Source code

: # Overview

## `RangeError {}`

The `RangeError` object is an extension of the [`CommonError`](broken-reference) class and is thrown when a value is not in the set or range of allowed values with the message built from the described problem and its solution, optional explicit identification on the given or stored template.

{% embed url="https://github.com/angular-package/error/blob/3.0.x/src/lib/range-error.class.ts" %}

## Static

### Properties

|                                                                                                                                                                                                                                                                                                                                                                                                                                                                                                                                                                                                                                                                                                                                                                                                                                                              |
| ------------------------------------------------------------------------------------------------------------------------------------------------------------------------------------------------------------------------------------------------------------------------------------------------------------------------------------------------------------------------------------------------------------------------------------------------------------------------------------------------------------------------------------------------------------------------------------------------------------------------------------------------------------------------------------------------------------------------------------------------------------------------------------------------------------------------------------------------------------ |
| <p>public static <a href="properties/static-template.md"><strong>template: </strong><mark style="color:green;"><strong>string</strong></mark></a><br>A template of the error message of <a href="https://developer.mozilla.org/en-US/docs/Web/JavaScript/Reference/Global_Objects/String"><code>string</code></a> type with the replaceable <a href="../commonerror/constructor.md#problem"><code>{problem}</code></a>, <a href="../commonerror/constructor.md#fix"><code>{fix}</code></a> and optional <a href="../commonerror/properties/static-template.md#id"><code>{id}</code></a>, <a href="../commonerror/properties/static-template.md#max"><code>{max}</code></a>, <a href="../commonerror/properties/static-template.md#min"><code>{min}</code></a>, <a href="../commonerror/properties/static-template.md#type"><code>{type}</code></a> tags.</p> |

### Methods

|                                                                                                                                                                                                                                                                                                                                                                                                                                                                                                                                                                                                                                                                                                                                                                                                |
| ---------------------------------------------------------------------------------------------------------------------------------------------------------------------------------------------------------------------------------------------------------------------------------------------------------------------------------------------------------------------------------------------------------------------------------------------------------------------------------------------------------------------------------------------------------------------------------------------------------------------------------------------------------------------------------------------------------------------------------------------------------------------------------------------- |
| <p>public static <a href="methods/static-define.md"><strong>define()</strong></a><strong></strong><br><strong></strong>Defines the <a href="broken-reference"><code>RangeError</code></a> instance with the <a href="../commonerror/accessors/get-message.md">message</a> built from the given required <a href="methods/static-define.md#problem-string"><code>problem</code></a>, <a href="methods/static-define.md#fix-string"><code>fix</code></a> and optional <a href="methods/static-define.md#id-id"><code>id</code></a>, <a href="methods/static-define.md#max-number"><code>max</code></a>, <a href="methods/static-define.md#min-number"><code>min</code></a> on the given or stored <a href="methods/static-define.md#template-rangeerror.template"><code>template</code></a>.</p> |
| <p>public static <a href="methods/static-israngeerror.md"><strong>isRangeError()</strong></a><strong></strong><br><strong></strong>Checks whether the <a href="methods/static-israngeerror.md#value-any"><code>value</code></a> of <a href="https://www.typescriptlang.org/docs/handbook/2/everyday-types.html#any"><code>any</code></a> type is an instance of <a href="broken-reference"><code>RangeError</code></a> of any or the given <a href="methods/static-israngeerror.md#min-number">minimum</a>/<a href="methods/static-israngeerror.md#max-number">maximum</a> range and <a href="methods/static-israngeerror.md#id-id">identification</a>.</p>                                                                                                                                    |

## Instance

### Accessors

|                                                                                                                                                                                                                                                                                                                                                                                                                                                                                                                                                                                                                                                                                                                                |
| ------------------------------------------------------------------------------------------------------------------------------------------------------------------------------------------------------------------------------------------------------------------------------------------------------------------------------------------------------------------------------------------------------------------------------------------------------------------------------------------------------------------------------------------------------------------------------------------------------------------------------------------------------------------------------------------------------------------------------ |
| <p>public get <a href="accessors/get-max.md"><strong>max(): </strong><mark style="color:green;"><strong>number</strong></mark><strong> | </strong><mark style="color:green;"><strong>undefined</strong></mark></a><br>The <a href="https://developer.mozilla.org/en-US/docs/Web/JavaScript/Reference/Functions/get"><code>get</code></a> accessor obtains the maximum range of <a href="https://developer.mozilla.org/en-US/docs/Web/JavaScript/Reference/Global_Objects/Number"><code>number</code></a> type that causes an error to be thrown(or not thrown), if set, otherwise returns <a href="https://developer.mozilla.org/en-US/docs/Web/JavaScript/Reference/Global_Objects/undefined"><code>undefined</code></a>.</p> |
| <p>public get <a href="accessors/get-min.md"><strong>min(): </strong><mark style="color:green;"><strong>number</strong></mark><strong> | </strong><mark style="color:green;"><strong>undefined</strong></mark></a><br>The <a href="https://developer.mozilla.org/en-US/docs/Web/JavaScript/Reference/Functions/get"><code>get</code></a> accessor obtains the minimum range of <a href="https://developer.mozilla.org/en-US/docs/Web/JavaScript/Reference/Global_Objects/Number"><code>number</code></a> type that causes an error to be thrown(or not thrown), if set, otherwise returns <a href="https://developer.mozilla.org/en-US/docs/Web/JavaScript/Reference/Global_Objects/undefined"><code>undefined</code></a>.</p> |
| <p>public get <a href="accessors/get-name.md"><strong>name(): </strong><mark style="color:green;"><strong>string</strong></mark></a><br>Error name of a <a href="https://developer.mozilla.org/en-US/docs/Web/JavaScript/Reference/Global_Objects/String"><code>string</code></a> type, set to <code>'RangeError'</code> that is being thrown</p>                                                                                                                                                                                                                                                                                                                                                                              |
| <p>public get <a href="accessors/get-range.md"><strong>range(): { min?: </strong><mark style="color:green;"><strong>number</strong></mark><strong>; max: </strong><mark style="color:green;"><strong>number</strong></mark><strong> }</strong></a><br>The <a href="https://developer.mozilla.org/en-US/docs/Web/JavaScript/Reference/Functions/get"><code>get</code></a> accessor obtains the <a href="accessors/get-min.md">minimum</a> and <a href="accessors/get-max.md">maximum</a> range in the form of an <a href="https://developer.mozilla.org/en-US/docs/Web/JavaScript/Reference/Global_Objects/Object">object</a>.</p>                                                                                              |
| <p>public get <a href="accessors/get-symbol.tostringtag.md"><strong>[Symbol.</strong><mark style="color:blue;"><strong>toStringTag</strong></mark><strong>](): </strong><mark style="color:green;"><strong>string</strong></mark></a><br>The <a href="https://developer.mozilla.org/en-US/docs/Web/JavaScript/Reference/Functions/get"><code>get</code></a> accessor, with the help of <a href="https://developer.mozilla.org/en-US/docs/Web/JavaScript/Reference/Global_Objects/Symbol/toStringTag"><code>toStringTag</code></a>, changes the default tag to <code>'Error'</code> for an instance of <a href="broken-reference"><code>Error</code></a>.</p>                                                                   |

========================================================================

- **What you need to do**
Extract all of the data shown above and repeat it verbatim.

- **Result**
Source code

: # Overview

## `RangeError {}`

The `RangeError` object is an extension of the [`CommonError`](broken-reference) class and is thrown when a value is not in the set or range of allowed values with the message built from the described problem and its solution, optional explicit identification on the given or stored template.

{% embed url="https://github.com/angular-package/error/blob/3.0.x/src/lib/range-error.class.ts" %}

## Static

### Properties

|                                                                                                                                                                                                                                                                                                                                                                                                                                                                                                                                                                                                                                                                                                                                                                                                                                                              |
| ------------------------------------------------------------------------------------------------------------------------------------------------------------------------------------------------------------------------------------------------------------------------------------------------------------------------------------------------------------------------------------------------------------------------------------------------------------------------------------------------------------------------------------------------------------------------------------------------------------------------------------------------------------------------------------------------------------------------------------------------------------------------------------------------------------------------------------------------------------ |
| <p>public static <a href="properties/static-template.md"><strong>template: </strong><mark style="color:green;"><strong>string</strong></mark></a><br>A template of the error message of <a href="https://developer.mozilla.org/en-US/docs/Web/JavaScript/Reference/Global_Objects/String"><code>string</code></a> type with the replaceable <a href="../commonerror/constructor.md#problem"><code>{problem}</code></a>, <a href="../commonerror/constructor.md#fix"><code>{fix}</code></a> and optional <a href="../commonerror/properties/static-template.md#id"><code>{id}</code></a>, <a href="../commonerror/properties/static-template.md#max"><code>{max}</code></a>, <a href="../commonerror/properties/static-template.md#min"><code>{min}</code></a>, <a href="../commonerror/properties/static-template.md#type"><code>{type}</code></a> tags.</p> |

### Methods

|                                                                                                                                                                                                                                                                                                                                                                                                                                                                                                                                                                                                                                                                                                                                                                                                |
| ---------------------------------------------------------------------------------------------------------------------------------------------------------------------------------------------------------------------------------------------------------------------------------------------------------------------------------------------------------------------------------------------------------------------------------------------------------------------------------------------------------------------------------------------------------------------------------------------------------------------------------------------------------------------------------------------------------------------------------------------------------------------------------------------- |
| <p>public static <a href="methods/static-define.md"><strong>define()</strong></a><strong></strong><br><strong></strong>Defines the <a href="broken-reference"><code>RangeError</code></a> instance with the <a href="../commonerror/accessors/get-message.md">message</a> built from the given required <a href="methods/static-define.md#problem-string"><code>problem</code></a>, <a href="methods/static-define.md#fix-string"><code>fix</code></a> and optional <a href="methods/static-define.md#id-id"><code>id</code></a>, <a href="methods/static-define.md#max-number"><code>max</code></a>, <a href="methods/static-define.md#min-number"><code>min</code></a> on the given or stored <a href="methods/static-define.md#template-rangeerror.template"><code>template</code></a>.</p> |
| <p>public static <a href="methods/static-israngeerror.md"><strong>isRangeError()</strong></a><strong></strong><br><strong></strong>Checks whether the <a href="methods/static-israngeerror.md#value-any"><code>value</code></a> of <a href="https://www.typescriptlang.org/docs/handbook/2/everyday-types.html#any"><code>any</code></a> type is an instance of <a href="broken-reference"><code>RangeError</code></a> of any or the given <a href="methods/static-israngeerror.md#min-number">minimum</a>/<a href="methods/static-israngeerror.md#max-number">maximum</a> range and <a href="methods/static-israngeerror.md#id-id">identification</a>.</p>                                                                                                                                    |

## Instance

### Accessors

|                                                                                                                                                                                                                                                                                                                                                                                                                                                                                                                                                                                                                                                                                                                                |
| ------------------------------------------------------------------------------------------------------------------------------------------------------------------------------------------------------------------------------------------------------------------------------------------------------------------------------------------------------------------------------------------------------------------------------------------------------------------------------------------------------------------------------------------------------------------------------------------------------------------------------------------------------------------------------------------------------------------------------ |
| <p>public get <a href="accessors/get-max.md"><strong>max(): </strong><mark style="color:green;"><strong>number</strong></mark><strong> | </strong><mark style="color:green;"><strong>undefined</strong></mark></a><br>The <a href="https://developer.mozilla.org/en-US/docs/Web/JavaScript/Reference/Functions/get"><code>get</code></a> accessor obtains the maximum range of <a href="https://developer.mozilla.org/en-US/docs/Web/JavaScript/Reference/Global_Objects/Number"><code>number</code></a> type that causes an error to be thrown(or not thrown), if set, otherwise returns <a href="https://developer.mozilla.org/en-US/docs/Web/JavaScript/Reference/Global_Objects/undefined"><code>undefined</code></a>.</p> |
| <p>public get <a href="accessors/get-min.md"><strong>min(): </strong><mark style="color:green;"><strong>number</strong></mark><strong> | </strong><mark style="color:green;"><strong>undefined</strong></mark></a><br>The <a href="https://developer.mozilla.org/en-US/docs/Web/JavaScript/Reference/Functions/get"><code>get</code></a> accessor obtains the minimum range of <a href="https://developer.mozilla.org/en-US/docs/Web/JavaScript/Reference/Global_Objects/Number"><code>number</code></a> type that causes an error to be thrown(or not thrown), if set, otherwise returns <a href="https://developer.mozilla.org/en-US/docs/Web/JavaScript/Reference/Global_Objects/undefined"><code>undefined</code></a>.</p> |
| <p>public get <a href="accessors/get-name.md"><strong>name(): </strong><mark style="color:green;"><strong>string</strong></mark></a><br>Error name of a <a href="https://developer.mozilla.org/en-US/docs/Web/JavaScript/Reference/Global_Objects/String"><code>string</code></a> type, set to <code>'RangeError'</code> that is being thrown</p>                                                                                                                                                                                                                                                                                                                                                                              |
| <p>public get <a href="accessors/get-range.md"><strong>range(): { min?: </strong><mark style="color:green;"><strong>number</strong></mark><strong>; max: </strong><mark style="color:green;"><strong>number</strong></mark><strong> }</strong></a><br>The <a href="https://developer.mozilla.org/en-US/docs/Web/JavaScript/Reference/Functions/get"><code>get</code></a> accessor obtains the <a href="accessors/get-min.md">minimum</a> and <a href="accessors/get-max.md">maximum</a> range in the form of an <a href="https://developer.mozilla.org/en-US/docs/Web/JavaScript/Reference/Global_Objects/Object">object</a>.</p>                                                                                              |
| <p>public get <a href="accessors/get-symbol.tostringtag.md"><strong>[Symbol.</strong><mark style="color:blue;"><strong>toStringTag</strong></mark><strong>](): </strong><mark style="color:green;"><strong>string</strong></mark></a><br>The <a href="https://developer.mozilla.org/en-US/docs/Web/JavaScript/Reference/Functions/get"><code>get</code></a> accessor, with the help of <a href="https://developer.mozilla.org/en-US/docs/Web/JavaScript/Reference/Global_Objects/Symbol/toStringTag"><code>toStringTag</code></a>, changes the default tag to <code>'Error'</code> for an instance of <a href="broken-reference"><code>Error</code></a>.</p>                                                                   |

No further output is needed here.